VANE, SIR HENRY, a notability of the Civil War period in England; was a Puritan of the republican type, born in Kent; studied at Oxford; emigrated for a time to New England, but returned, entered Parliament, took an active part against the Royalists, withstood Cromwell, and was openly rebuked by him; his opposition to the Protectorate led to his imprisonment for a time; at the Restoration he was arrested and beheaded on Tower Hill (1612-1662).
VAR (288), a department in the SE. of France; is in part mountainous, with fertile valleys; yields wine, tobacco, and various fruits.
VARENNES, a small town near Verdun, in France, where in 1791 Louis XVI. was intercepted in his attempt to escape from France.
VARNA (25), a port of Bulgaria, on a bay in the Black Sea; a place of considerable trade, specially in exporting corn; here the French and English allied forces encamped for four months in 1854 prior to their invasion of the Crimea.
VARNHAGEN, VON ENSE, German memoir writer, and excellent in that department; a man of many vicissitudes; memorable chiefly as the editor of his wife’s letters. See RAHEL.

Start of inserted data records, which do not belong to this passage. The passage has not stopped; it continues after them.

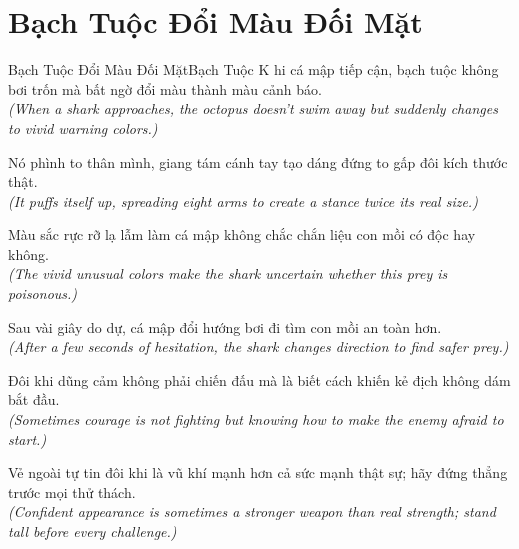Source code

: \section{Bạch Tuộc Đổi Màu Đối Mặt}
\begin{truyen}{Bạch Tuộc Đổi Màu Đối Mặt}{Bạch Tuộc}
K hi cá mập tiếp cận, bạch tuộc không bơi trốn mà bất ngờ đổi màu thành màu cảnh báo.\\
\textit{(When a shark approaches, the octopus doesn't swim away but suddenly changes to vivid warning colors.)}

Nó phình to thân mình, giang tám cánh tay tạo dáng đứng to gấp đôi kích thước thật.\\
\textit{(It puffs itself up, spreading eight arms to create a stance twice its real size.)}

Màu sắc rực rỡ lạ lẫm làm cá mập không chắc chắn liệu con mồi có độc hay không.\\
\textit{(The vivid unusual colors make the shark uncertain whether this prey is poisonous.)}

Sau vài giây do dự, cá mập đổi hướng bơi đi tìm con mồi an toàn hơn.\\
\textit{(After a few seconds of hesitation, the shark changes direction to find safer prey.)}

Đôi khi dũng cảm không phải chiến đấu mà là biết cách khiến kẻ địch không dám bắt đầu.\\
\textit{(Sometimes courage is not fighting but knowing how to make the enemy afraid to start.)}

\end{truyen}
\begin{baihoc}
  Vẻ ngoài tự tin đôi khi là vũ khí mạnh hơn cả sức mạnh thật sự; hãy đứng thẳng trước mọi thử thách.\\
  \textit{(Confident appearance is sometimes a stronger weapon than real strength; stand tall before every challenge.)}
\end{baihoc}

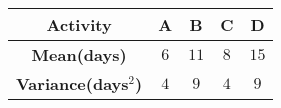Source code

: \begin{tabular}[20pt]{ |c|c|c|c|c| }
    \hline
    \textbf{Activity} & \textbf{A} & \textbf{B} & \textbf{C} & \textbf{D} \\
    \hline
    \textbf{Mean(days)} & $6$ & $11$ & $8$ & $15$\\
    \hline 
    \textbf{Variance(days$^{2}$)} & $4$ & $9$ & $4$ & $9$\\
    \hline
\end{tabular}

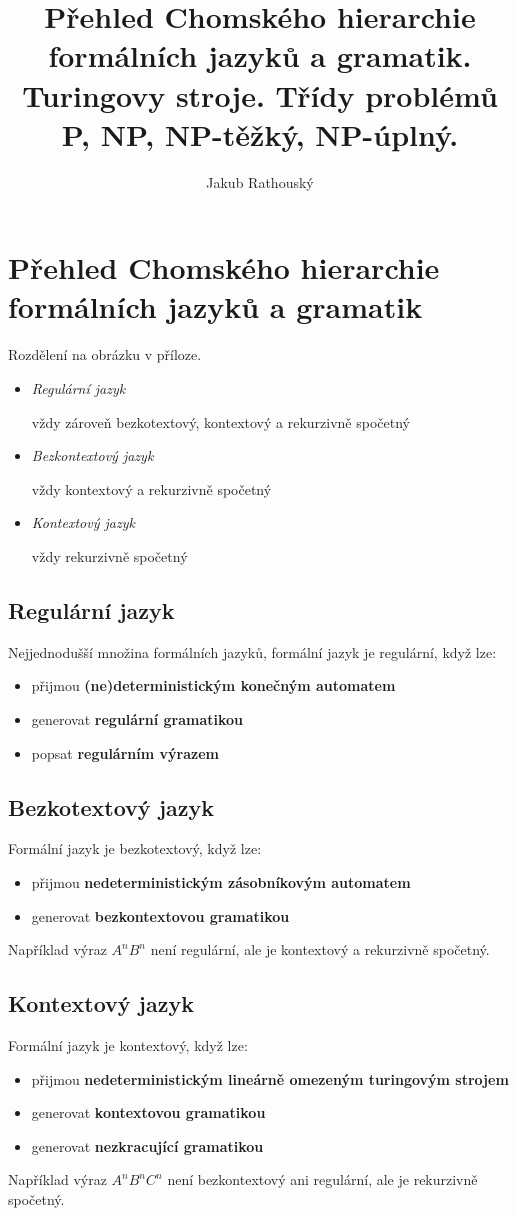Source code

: \documentclass{szzclass}
\title{Přehled Chomského hierarchie formálních jazyků a gramatik. Turingovy stroje. Třídy problémů P, NP, NP-těžký, NP-úplný.}
\author{Jakub Rathouský}
\begin{document}
\maketitle
\tableofcontents
\newpage

\section{Přehled Chomského hierarchie formálních ja\-zyků a gramatik}

Rozdělení na obrázku v příloze.

\begin{itemize}
    \item \textit{Regulární jazyk} 
     
    vždy zároveň bezkotextový, kontextový a rekurzivně spočetný
    \item \textit{Bezkontextový jazyk}
    
    vždy kontextový a rekurzivně spočetný
    \item \textit{Kontextový jazyk}
     
    vždy rekurzivně spočetný
\end{itemize}

\subsection{Regulární jazyk}
Nejjednodušší množina formálních jazyků, formální jazyk je regulární, když lze:
\begin{itemize}
	\item přijmou \textbf{(ne)deterministickým konečným automatem}
	\item generovat \textbf{regulární gramatikou}
	\item popsat \textbf{regulárním výrazem}
\end{itemize}

\subsection{Bezkotextový jazyk}
Formální jazyk je bezkotextový, když lze:
\begin{itemize}
	\item přijmou \textbf{nedeterministickým zásobníkovým automatem}
	\item generovat \textbf{bezkontextovou gramatikou}
\end{itemize}
Například výraz $A^nB^n$ není regulární, ale je kontextový a rekurzivně spočetný.

\subsection{Kontextový jazyk}
Formální jazyk je kontextový, když lze:
\begin{itemize}
	\item přijmou \textbf{nedeterministickým lineárně omezeným turingovým strojem}
	\item generovat \textbf{kontextovou gramatikou}
	\item generovat \textbf{nezkracující gramatikou}
\end{itemize}
Například výraz $A^nB^nC^n$ není bezkontextový ani regulární, ale je rekurzivně spočetný. 
\end{document}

VARRO, MARCUS TERENTIUS, “the most learned of the Romans,” wrote a number of works both in prose and verse, of which only fragments remain, but enough to prove the greatness of the loss; was the friend of Pompey, then Caesar, then Cicero, but survived the strife of the time and spent his leisure afterwards in literary labours (116-27 B.C.).
VARUNA, in the Hindu mythology the god of the luminous heavens, viewed as embracing all things and as the primary source of all life and every blessing. “In connection with no other god,” says M. Barth, “is the sense of the divine majesty and of the absolute dependence of the creature expressed with the same force. We must go to the Psalms to find similar accents of adoration and supplication.” He was the prototype of the Greek Uranus, the primeval father of gods and men.
VARUS, PUBLIUS QUINTILIUS, Roman consul, appointed by Augustus governor of Germany; being attacked by Arminius and overpowered with loss of three Roman legions under his command, he committed suicide; when the news of the disaster reached Rome Augustus was overwhelmed with grief, and in a paroxysm of despair called upon the dead man to restore him his legions.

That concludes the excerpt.